Applicative Order and Normal Order
----------------------------------
There are two approaches to evaluating function applications. Both
of these approaches have one thing in common, namely they both
ultimately evaluate the function expression to deliver a result.
These two approaches are as follows:

(a) all occurrences of the function expression's bound variable,
    in the function's body is replaced by THE VALUE OF THE ARGUMENT
    EXPRESSION. This is called "APPLICATIVE ORDER".
(b) all occurrences of the function expression's bound variable,
    in the function's body is replaced by THE UNEVALUATED ARGUMENT
    EXPRESSION. This is called "NORMAL ORDER".

Applicative order is the same as call by value, that is the
arguments are evaluated before they are passed to a function.
This is what happens in ml. Normal order is the same as "call by
name" in Pascal, and may be considered as "lazy evaluation". So
far we have assumed normal order. This is in fact why we could
not define the lambda function Ls.(s s) in ml. To do so we
require normal order, whereas ml exploits applicative order. It
(ml) recognises that Ls.(s s) will not terminate and therefore
disallows it.


Bound and Free Variables
------------------------
Consider the function application:

 (Lf.(f Lx.x) Ls.(s s))
  => (Ls.(s s) Lx.x)
  => (Lx.x Lx.x)
  => Lx.x

We previously stated that Lx.x is the same as La.a which is the
same as Lf.f  So we should be able to replace Lx.x with Lf.f in
the above function application:

  (Lf.(f Lf.f) Ls.(s s))

This should give the same result. The bound variable f should be
replaced with the argument expression Ls.(s s). 

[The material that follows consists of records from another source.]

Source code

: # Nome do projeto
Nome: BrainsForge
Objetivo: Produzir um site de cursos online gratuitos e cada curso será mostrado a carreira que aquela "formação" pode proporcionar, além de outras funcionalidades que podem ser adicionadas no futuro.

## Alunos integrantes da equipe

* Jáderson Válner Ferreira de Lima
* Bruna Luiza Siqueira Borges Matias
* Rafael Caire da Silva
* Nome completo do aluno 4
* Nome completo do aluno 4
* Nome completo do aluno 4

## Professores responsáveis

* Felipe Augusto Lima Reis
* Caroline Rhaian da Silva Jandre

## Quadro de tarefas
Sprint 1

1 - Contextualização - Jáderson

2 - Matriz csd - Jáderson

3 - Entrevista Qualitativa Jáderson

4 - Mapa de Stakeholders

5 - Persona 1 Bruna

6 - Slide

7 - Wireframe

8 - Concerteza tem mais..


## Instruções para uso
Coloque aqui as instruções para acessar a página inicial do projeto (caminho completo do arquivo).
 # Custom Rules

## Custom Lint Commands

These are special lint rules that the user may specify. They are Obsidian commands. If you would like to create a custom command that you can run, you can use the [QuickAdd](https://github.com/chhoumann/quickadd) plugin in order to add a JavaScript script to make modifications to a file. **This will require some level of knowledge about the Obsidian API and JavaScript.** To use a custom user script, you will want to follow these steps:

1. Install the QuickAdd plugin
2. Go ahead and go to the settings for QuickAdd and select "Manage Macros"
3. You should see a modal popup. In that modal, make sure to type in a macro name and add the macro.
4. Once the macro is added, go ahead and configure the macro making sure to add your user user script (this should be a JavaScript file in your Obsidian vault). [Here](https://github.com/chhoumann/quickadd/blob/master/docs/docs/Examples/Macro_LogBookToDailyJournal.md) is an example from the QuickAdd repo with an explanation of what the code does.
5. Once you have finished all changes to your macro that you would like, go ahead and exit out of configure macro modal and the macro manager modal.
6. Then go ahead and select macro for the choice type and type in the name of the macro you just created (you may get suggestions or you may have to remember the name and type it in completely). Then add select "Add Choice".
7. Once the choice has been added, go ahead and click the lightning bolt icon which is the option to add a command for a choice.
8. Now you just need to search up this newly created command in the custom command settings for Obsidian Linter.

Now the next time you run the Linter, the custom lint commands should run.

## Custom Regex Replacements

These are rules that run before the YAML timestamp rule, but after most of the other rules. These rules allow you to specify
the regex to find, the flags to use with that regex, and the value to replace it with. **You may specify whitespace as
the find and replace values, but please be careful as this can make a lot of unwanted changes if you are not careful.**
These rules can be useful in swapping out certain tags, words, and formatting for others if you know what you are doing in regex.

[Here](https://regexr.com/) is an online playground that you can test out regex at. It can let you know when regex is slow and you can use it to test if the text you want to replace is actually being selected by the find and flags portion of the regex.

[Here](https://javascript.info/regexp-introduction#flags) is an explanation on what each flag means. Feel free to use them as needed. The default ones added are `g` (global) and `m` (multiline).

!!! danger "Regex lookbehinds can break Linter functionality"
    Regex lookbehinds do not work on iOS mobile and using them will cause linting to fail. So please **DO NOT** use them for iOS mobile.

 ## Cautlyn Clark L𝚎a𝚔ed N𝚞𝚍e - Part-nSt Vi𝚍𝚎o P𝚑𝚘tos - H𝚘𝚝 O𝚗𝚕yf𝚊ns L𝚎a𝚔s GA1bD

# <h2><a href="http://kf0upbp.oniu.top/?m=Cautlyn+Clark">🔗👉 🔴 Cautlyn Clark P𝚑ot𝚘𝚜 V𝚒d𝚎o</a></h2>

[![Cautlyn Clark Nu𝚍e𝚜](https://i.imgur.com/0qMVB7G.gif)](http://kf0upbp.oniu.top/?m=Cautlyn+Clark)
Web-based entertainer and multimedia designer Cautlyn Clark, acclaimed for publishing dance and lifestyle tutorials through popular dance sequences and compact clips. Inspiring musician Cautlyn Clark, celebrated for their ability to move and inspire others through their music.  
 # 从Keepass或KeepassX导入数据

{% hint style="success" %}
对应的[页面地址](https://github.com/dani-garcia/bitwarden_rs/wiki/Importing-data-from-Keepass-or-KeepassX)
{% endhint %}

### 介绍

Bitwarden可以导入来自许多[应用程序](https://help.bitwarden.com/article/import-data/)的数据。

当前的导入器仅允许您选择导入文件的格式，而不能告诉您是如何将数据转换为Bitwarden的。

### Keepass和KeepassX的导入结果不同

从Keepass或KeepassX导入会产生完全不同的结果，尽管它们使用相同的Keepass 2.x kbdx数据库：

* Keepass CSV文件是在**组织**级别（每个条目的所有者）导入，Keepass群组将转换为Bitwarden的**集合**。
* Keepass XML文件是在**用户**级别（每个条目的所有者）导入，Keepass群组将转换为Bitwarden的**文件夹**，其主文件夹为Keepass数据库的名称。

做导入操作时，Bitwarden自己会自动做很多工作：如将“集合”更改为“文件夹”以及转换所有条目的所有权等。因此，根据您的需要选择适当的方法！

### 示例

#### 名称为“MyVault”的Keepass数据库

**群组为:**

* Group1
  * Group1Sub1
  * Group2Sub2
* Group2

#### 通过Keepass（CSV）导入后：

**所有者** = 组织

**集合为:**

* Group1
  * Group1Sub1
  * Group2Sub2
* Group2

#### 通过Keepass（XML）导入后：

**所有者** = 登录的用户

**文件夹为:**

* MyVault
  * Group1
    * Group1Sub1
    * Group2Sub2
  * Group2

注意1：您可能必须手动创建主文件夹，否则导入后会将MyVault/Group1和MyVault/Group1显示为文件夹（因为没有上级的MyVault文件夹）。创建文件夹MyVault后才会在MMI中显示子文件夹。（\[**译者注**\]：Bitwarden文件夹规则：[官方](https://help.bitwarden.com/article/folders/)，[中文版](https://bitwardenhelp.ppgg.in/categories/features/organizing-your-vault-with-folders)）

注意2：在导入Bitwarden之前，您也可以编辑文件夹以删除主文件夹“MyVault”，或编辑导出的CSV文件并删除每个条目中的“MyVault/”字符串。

In fact we should replace only the first f in (f Lf.f) but
we should not replace the f in the body of Lf.f, as this is a new
function expression with a new bound variable, which just happens
to have the same name.  

Given L<name>.<body> 
 
<name> refers to the same variable throughout <body> except where
another function has that same <name> as its bound variable.
References to <name> in the new functions body then corresponds to
a new bound variable.

A variable is said to be BOUND to occurrences in the body of a
function for which it is the bound variable, provided no other
functions within the body introduce the same bound variable,
otherwise it is said to be FREE.

  Lf.(f Lx.x)   f is bound, x is bound
  Lf.(f x)      f is bound, x is free
  (f Lx.x)      f is free, x is bound
  (f x)         f is free, x is free 

All free occurrences of <name> in <body> are references to the same
bound variable <name> introduced by the original function. <name>
is in scope in <body> whenever it occurs free, except where another
function introduses it in a new scope.

All this may sound a little bit too abstract for our liking and we
may be more comfortable if we can find a familiar analogue (just as
we did with "Lx.x" and "fn x => x"). 

We might think of L<name>.<body> as a local variable definition in
any block structured programming language such as Pascal. Once we
have declared a local variable it is accessable to subsequent
blocks (begin/end pairs), and might be viewed as a global variable
to these subsequent blocks. However, if within one of these
subsequent blocks we make another local declaration of a variable
with the same name as a variable in an outer block we then use the
that local declaration. We might consider GLOBAL = FREE,
LOCAL = BOUND, and L<name>.<body> a local declaration of <name>
with scope <body>.

Basically, we need to enhance BETA REDUCTION with this in mind.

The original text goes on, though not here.